De stijl van Peter Verhelst is net als de illustraties tegelijk rijk en sober, helder en mysterieus. De meeste zinnen zijn kort en de woordkeus is eenvoudig, maar nergens krijg je als lezer de indruk dat Verhelst zich naar de jonge lezers neer buigt. De eenvoud past bij het orale karakter van het verhaal. Je hoort als het ware de verteller. Al op de eerste pagina is de taal heel zintuiglijk. Geblinddoekt wordt de jongen naar de geheime vallei gebracht: ‘ Wat ik ruik? Wat ik hoor, proef, voel, zie? Alles en niks. Ik bedoel: ik hoor de mannen zingen en ik proef iets als ijzer in mijn speeksel, maar […]. ’ Even later wordt hij ingesmeerd met klei, ‘ tegelijk nat en koud en zacht, alsof ik in deeg wordt verpakt. ’

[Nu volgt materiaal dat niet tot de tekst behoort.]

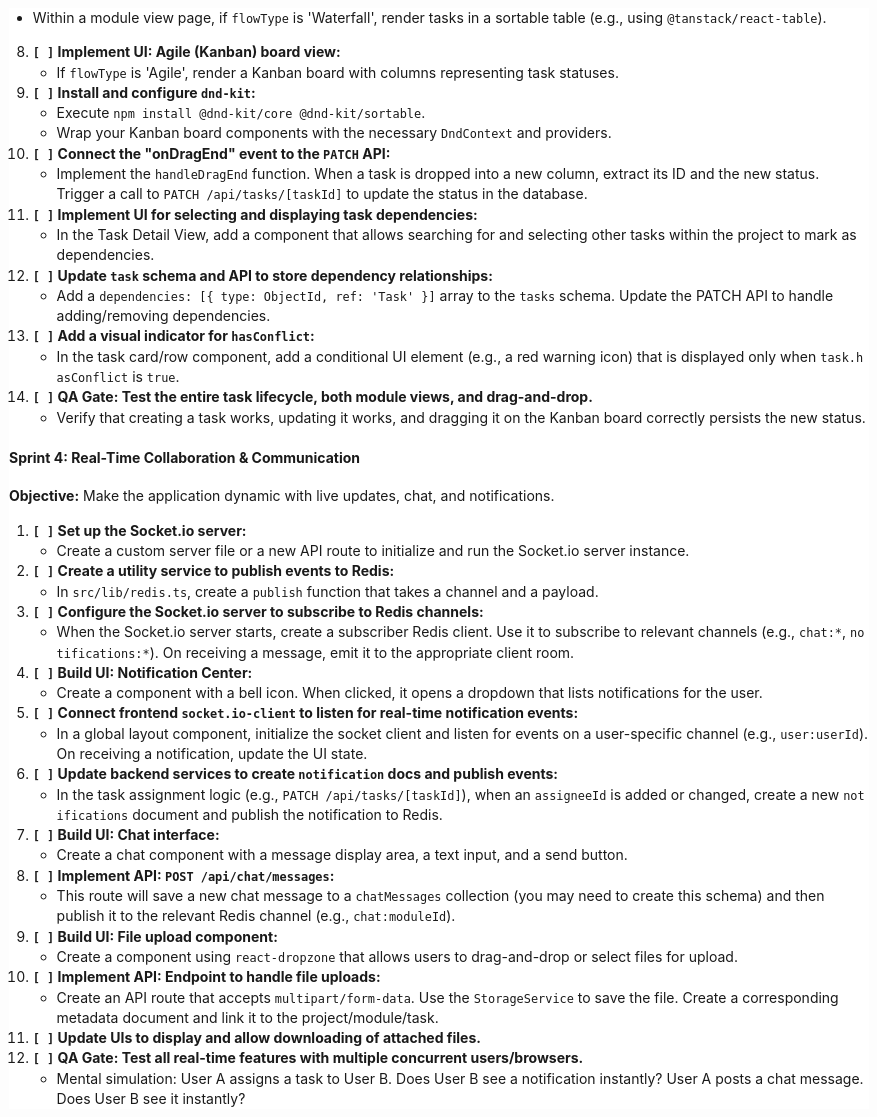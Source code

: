    - Within a module view page, if `flowType` is 'Waterfall', render tasks in a sortable table (e.g., using `@tanstack/react-table`).
8. **`[ ]` Implement UI: Agile (Kanban) board view:**
   - If `flowType` is 'Agile', render a Kanban board with columns representing task statuses.
9. **`[ ]` Install and configure `dnd-kit`:**
   - Execute `npm install @dnd-kit/core @dnd-kit/sortable`.
   - Wrap your Kanban board components with the necessary `DndContext` and providers.
10. **`[ ]` Connect the "onDragEnd" event to the `PATCH` API:**
    - Implement the `handleDragEnd` function. When a task is dropped into a new column, extract its ID and the new status. Trigger a call to `PATCH /api/tasks/[taskId]` to update the status in the database.
11. **`[ ]` Implement UI for selecting and displaying task dependencies:**
    - In the Task Detail View, add a component that allows searching for and selecting other tasks within the project to mark as dependencies.
12. **`[ ]` Update `task` schema and API to store dependency relationships:**
    - Add a `dependencies: [{ type: ObjectId, ref: 'Task' }]` array to the `tasks` schema. Update the PATCH API to handle adding/removing dependencies.
13. **`[ ]` Add a visual indicator for `hasConflict`:**
    - In the task card/row component, add a conditional UI element (e.g., a red warning icon) that is displayed only when `task.hasConflict` is `true`.
14. **`[ ]` **QA Gate:** Test the entire task lifecycle, both module views, and drag-and-drop.**
    - Verify that creating a task works, updating it works, and dragging it on the Kanban board correctly persists the new status.

#### **Sprint 4: Real-Time Collaboration & Communication**

**Objective:** Make the application dynamic with live updates, chat, and notifications.

1. **`[ ]` Set up the Socket.io server:**
   - Create a custom server file or a new API route to initialize and run the Socket.io server instance.
2. **`[ ]` Create a utility service to publish events to Redis:**
   - In `src/lib/redis.ts`, create a `publish` function that takes a channel and a payload.
3. **`[ ]` Configure the Socket.io server to subscribe to Redis channels:**
   - When the Socket.io server starts, create a subscriber Redis client. Use it to subscribe to relevant channels (e.g., `chat:*`, `notifications:*`). On receiving a message, emit it to the appropriate client room.
4. **`[ ]` Build UI: Notification Center:**
   - Create a component with a bell icon. When clicked, it opens a dropdown that lists notifications for the user.
5. **`[ ]` Connect frontend `socket.io-client` to listen for real-time notification events:**
   - In a global layout component, initialize the socket client and listen for events on a user-specific channel (e.g., `user:userId`). On receiving a notification, update the UI state.
6. **`[ ]` Update backend services to create `notification` docs and publish events:**
   - In the task assignment logic (e.g., `PATCH /api/tasks/[taskId]`), when an `assigneeId` is added or changed, create a new `notifications` document and publish the notification to Redis.
7. **`[ ]` Build UI: Chat interface:**
   - Create a chat component with a message display area, a text input, and a send button.
8. **`[ ]` Implement API: `POST /api/chat/messages`:**
   - This route will save a new chat message to a `chatMessages` collection (you may need to create this schema) and then publish it to the relevant Redis channel (e.g., `chat:moduleId`).
9. **`[ ]` Build UI: File upload component:**
   - Create a component using `react-dropzone` that allows users to drag-and-drop or select files for upload.
10. **`[ ]` Implement API: Endpoint to handle file uploads:**
    - Create an API route that accepts `multipart/form-data`. Use the `StorageService` to save the file. Create a corresponding metadata document and link it to the project/module/task.
11. **`[ ]` Update UIs to display and allow downloading of attached files.**
12. **`[ ]` **QA Gate:** Test all real-time features with multiple concurrent users/browsers.**
    - Mental simulation: User A assigns a task to User B. Does User B see a notification instantly? User A posts a chat message. Does User B see it instantly?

Verhelsts taal is niet enkel beeld- maar ook bijzonder klankrijk. Luister maar hoe hij het ochtendconcert van de vogels oproept: ‘Als het kabaal oorverdovend is geworden, ontploft de boomkruin. Honderden vogels springen over elkaar de lucht in. Een sliert felgroene parkieten met kersenrode bek en ogen, malachietvogels met metaalblauwe vleugels die glanzen als de schubben van een vis, kraanvogels met hun gouden kroontje, helgele maskerwevers, met diamanten bestrooide helmparelhoenen, oranje vuurvinken, roodgeelblauworanjebruine bijeneters .’ Vaak ook klinkt de tekst zangerig en ritmisch door opsomming en herhaling.
Het volgende fragment lijkt daardoor op een bezwering: ‘ Kijk naar mijn broer met zijn neushoornvogel op zijn pols. Hoe kaarsrecht hij zit op de rug van zijn olifant. Zijn knuppel met scherp gewreven punt. Hoe streng en ernstig hij kijkt naar de stofwolk honderd meter verder. Hoe hij naar de stofwolk blijft kijken …] ’ Auteur en illustrator voeren je niet enkel mee naar het duistere hart van Afrika, maar ook naar het mysterie van wat mensen met elkaar verbindt, over de dood heen.